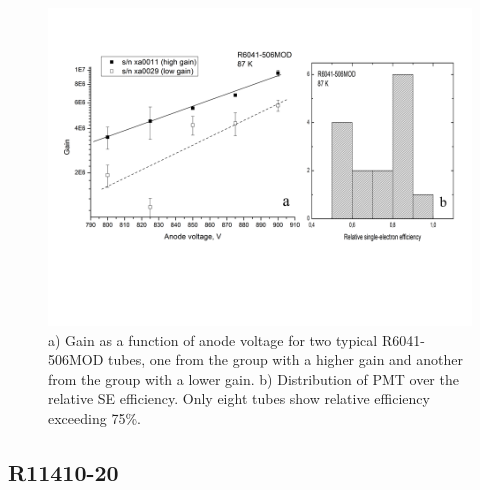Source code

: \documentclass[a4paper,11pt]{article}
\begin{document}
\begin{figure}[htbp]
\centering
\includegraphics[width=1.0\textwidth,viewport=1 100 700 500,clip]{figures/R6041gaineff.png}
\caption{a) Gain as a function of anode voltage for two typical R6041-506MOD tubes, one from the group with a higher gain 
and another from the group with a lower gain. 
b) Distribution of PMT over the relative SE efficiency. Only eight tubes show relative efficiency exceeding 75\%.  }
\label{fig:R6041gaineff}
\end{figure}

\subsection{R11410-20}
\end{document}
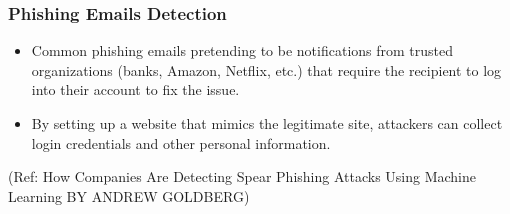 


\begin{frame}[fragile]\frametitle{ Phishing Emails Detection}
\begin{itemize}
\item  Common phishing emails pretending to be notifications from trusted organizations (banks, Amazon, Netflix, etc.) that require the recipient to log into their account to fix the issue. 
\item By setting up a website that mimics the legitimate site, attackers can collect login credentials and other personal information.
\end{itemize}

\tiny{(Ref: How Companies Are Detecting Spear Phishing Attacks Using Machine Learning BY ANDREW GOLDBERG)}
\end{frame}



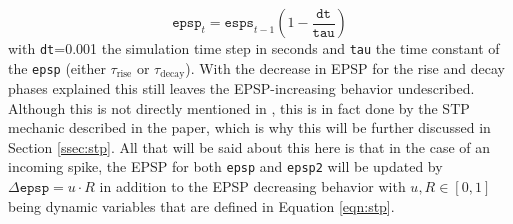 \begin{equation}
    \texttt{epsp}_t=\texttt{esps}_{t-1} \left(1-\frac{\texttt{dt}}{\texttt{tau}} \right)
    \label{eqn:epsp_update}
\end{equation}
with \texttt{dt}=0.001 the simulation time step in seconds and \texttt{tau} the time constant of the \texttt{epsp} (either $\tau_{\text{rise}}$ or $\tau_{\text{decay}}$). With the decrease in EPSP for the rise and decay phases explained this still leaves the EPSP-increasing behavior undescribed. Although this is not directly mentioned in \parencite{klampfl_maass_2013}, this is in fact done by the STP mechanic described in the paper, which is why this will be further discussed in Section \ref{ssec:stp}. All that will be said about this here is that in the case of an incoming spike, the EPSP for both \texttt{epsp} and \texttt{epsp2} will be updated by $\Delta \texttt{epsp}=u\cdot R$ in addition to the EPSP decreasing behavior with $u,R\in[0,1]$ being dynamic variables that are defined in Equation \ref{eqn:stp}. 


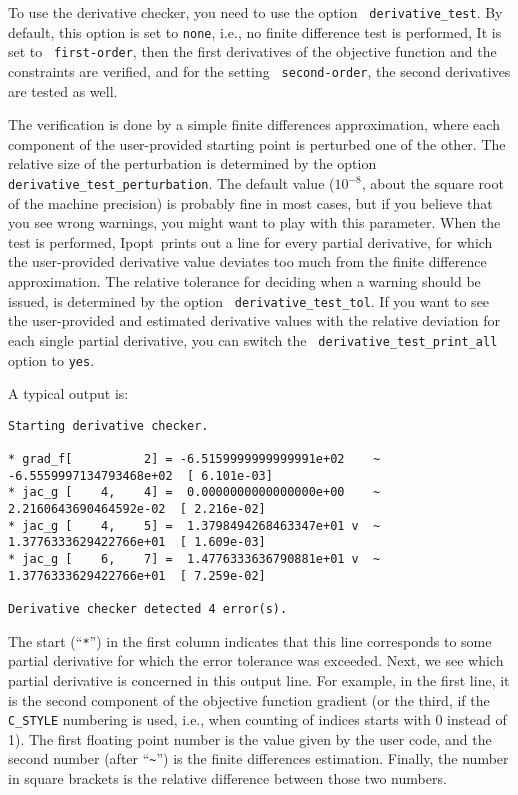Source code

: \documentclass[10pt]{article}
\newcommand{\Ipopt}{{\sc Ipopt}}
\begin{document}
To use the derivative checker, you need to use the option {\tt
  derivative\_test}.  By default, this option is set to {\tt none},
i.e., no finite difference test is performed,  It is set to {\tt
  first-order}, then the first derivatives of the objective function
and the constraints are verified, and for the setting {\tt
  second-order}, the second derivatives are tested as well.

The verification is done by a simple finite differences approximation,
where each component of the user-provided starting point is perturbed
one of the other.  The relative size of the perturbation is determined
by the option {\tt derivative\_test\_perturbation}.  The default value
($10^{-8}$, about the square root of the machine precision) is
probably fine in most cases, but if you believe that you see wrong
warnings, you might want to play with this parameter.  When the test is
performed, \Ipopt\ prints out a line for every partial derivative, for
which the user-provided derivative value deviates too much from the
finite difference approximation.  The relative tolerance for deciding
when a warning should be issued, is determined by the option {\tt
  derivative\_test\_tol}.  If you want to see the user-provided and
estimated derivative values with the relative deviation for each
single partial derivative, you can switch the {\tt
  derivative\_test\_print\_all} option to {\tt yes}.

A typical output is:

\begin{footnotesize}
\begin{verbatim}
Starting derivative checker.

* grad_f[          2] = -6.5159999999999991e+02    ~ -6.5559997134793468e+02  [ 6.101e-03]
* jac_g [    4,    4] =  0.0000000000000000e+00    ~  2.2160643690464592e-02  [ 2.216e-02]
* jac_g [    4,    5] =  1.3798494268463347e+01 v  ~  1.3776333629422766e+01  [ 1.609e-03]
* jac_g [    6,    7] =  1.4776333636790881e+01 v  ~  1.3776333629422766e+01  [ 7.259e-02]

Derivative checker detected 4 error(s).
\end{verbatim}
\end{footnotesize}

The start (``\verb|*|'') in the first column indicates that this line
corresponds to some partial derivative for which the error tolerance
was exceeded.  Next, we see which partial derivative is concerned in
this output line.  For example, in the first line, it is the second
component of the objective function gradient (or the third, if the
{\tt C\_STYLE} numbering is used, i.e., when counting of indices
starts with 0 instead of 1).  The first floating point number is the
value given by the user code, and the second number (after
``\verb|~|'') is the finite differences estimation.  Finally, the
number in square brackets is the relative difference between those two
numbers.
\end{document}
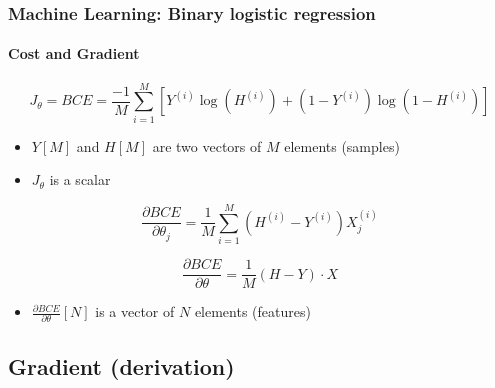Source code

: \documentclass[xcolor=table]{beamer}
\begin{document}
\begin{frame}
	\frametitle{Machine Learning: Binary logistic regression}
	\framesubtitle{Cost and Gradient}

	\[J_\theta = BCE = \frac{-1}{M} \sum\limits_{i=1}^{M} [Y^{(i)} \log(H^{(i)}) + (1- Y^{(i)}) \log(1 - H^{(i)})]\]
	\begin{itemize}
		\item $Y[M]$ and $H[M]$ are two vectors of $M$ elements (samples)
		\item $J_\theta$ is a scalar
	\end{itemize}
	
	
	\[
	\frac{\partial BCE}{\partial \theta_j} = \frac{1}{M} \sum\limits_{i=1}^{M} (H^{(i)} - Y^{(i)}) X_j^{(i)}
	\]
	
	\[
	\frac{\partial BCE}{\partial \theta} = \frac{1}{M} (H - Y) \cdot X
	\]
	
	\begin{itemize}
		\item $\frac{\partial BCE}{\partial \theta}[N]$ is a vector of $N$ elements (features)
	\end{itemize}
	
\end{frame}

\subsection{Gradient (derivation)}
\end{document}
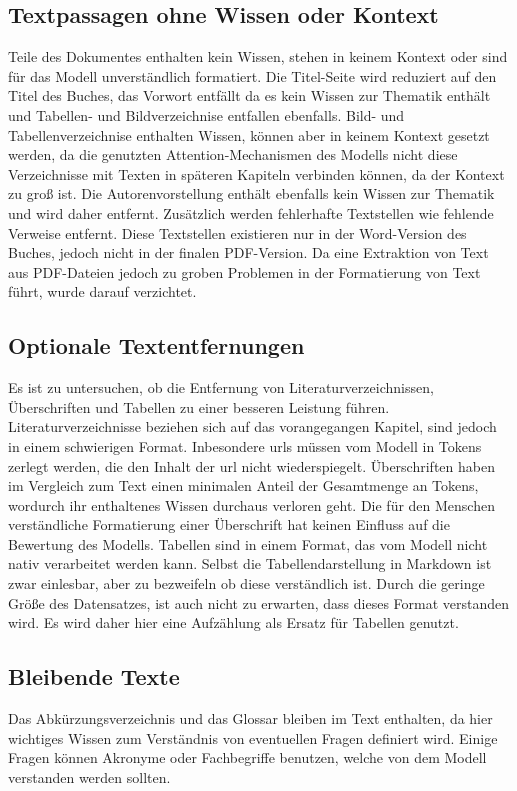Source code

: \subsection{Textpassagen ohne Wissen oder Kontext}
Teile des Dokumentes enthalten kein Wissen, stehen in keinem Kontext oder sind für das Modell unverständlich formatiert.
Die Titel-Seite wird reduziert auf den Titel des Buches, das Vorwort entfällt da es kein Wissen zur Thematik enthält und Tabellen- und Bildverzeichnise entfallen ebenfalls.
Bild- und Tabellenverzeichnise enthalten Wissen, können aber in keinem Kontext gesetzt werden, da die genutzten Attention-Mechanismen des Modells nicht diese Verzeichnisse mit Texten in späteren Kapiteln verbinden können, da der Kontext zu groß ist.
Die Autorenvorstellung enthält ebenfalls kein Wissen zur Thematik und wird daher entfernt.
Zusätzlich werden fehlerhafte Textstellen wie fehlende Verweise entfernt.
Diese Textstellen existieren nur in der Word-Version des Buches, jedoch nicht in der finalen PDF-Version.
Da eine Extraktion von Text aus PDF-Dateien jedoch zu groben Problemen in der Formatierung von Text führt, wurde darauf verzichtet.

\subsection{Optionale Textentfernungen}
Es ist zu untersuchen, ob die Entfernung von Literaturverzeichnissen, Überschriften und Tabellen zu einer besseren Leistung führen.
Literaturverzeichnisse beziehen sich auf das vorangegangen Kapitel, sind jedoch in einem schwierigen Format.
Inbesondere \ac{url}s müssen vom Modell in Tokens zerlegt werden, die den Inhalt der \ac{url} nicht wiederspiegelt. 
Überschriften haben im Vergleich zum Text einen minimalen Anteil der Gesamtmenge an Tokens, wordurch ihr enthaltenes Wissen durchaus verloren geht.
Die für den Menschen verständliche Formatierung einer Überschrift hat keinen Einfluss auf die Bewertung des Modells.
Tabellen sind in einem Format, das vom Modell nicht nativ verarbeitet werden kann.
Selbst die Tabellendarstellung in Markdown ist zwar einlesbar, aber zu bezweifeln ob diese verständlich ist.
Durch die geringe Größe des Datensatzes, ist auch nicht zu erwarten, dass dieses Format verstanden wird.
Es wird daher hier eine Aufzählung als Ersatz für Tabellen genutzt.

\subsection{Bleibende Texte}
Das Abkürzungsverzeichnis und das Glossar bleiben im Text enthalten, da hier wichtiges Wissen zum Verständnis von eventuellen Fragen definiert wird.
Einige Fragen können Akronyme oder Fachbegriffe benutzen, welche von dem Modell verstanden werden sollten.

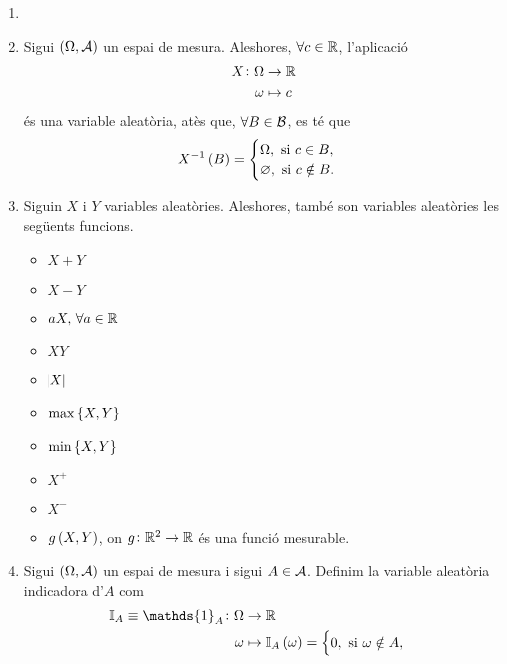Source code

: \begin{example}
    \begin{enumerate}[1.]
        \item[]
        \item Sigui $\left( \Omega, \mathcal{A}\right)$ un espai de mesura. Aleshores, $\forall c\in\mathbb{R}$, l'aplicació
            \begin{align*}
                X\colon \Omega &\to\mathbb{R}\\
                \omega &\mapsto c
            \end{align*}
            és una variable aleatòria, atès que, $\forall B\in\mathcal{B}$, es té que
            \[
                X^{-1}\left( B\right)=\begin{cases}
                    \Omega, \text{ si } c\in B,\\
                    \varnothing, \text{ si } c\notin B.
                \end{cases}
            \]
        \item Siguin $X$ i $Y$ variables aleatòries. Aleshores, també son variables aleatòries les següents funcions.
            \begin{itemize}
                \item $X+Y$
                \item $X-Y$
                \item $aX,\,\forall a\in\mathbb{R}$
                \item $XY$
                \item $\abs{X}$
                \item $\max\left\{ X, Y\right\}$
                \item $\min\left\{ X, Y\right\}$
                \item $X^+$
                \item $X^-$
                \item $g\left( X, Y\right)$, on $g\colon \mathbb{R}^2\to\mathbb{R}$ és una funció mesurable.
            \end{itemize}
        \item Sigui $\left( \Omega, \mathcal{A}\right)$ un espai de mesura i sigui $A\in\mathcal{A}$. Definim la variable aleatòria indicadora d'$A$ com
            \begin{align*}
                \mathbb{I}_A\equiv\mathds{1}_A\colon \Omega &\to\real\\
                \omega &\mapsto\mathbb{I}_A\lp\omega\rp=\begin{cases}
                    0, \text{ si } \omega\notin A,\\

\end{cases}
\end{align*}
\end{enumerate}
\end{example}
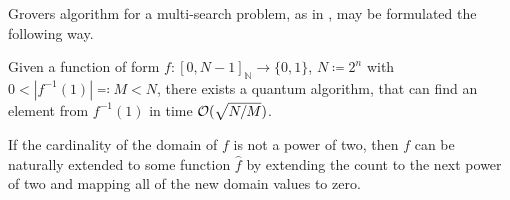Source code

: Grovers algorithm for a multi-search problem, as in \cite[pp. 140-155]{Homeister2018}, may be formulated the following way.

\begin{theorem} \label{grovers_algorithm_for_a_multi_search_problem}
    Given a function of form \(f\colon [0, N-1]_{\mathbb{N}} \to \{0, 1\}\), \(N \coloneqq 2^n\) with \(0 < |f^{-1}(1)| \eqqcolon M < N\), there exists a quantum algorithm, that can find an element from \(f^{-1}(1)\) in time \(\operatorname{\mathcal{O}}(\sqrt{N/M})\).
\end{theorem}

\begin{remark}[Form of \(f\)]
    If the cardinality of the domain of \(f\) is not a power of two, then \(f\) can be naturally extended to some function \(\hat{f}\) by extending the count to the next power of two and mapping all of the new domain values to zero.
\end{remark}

═══

WORK ORDER: From the records above, transcribe only the stretch from the line with "of $M$ elements (samples)" through the line with "Es ist zu untersuchen, ob", keeping both ends. Omit pictures.

TASK ANSWER:
		\item $Y[M]$ and $H[M]$ are two vectors of $M$ elements (samples)
		\item $J_\theta$ is a scalar
	\end{itemize}
	
	
	\[
	\frac{\partial BCE}{\partial \theta_j} = \frac{1}{M} \sum\limits_{i=1}^{M} (H^{(i)} - Y^{(i)}) X_j^{(i)}
	\]
	
	\[
	\frac{\partial BCE}{\partial \theta} = \frac{1}{M} (H - Y) \cdot X
	\]
	
	\begin{itemize}
		\item $\frac{\partial BCE}{\partial \theta}[N]$ is a vector of $N$ elements (features)
	\end{itemize}
	
\end{frame}

\subsection{Gradient (derivation)}
\end{document}
Source code

: \subsection{Textpassagen ohne Wissen oder Kontext}
Teile des Dokumentes enthalten kein Wissen, stehen in keinem Kontext oder sind für das Modell unverständlich formatiert.
Die Titel-Seite wird reduziert auf den Titel des Buches, das Vorwort entfällt da es kein Wissen zur Thematik enthält und Tabellen- und Bildverzeichnise entfallen ebenfalls.
Bild- und Tabellenverzeichnise enthalten Wissen, können aber in keinem Kontext gesetzt werden, da die genutzten Attention-Mechanismen des Modells nicht diese Verzeichnisse mit Texten in späteren Kapiteln verbinden können, da der Kontext zu groß ist.
Die Autorenvorstellung enthält ebenfalls kein Wissen zur Thematik und wird daher entfernt.
Zusätzlich werden fehlerhafte Textstellen wie fehlende Verweise entfernt.
Diese Textstellen existieren nur in der Word-Version des Buches, jedoch nicht in der finalen PDF-Version.
Da eine Extraktion von Text aus PDF-Dateien jedoch zu groben Problemen in der Formatierung von Text führt, wurde darauf verzichtet.

\subsection{Optionale Textentfernungen}
Es ist zu untersuchen, ob die Entfernung von Literaturverzeichnissen, Überschriften und Tabellen zu einer besseren Leistung führen.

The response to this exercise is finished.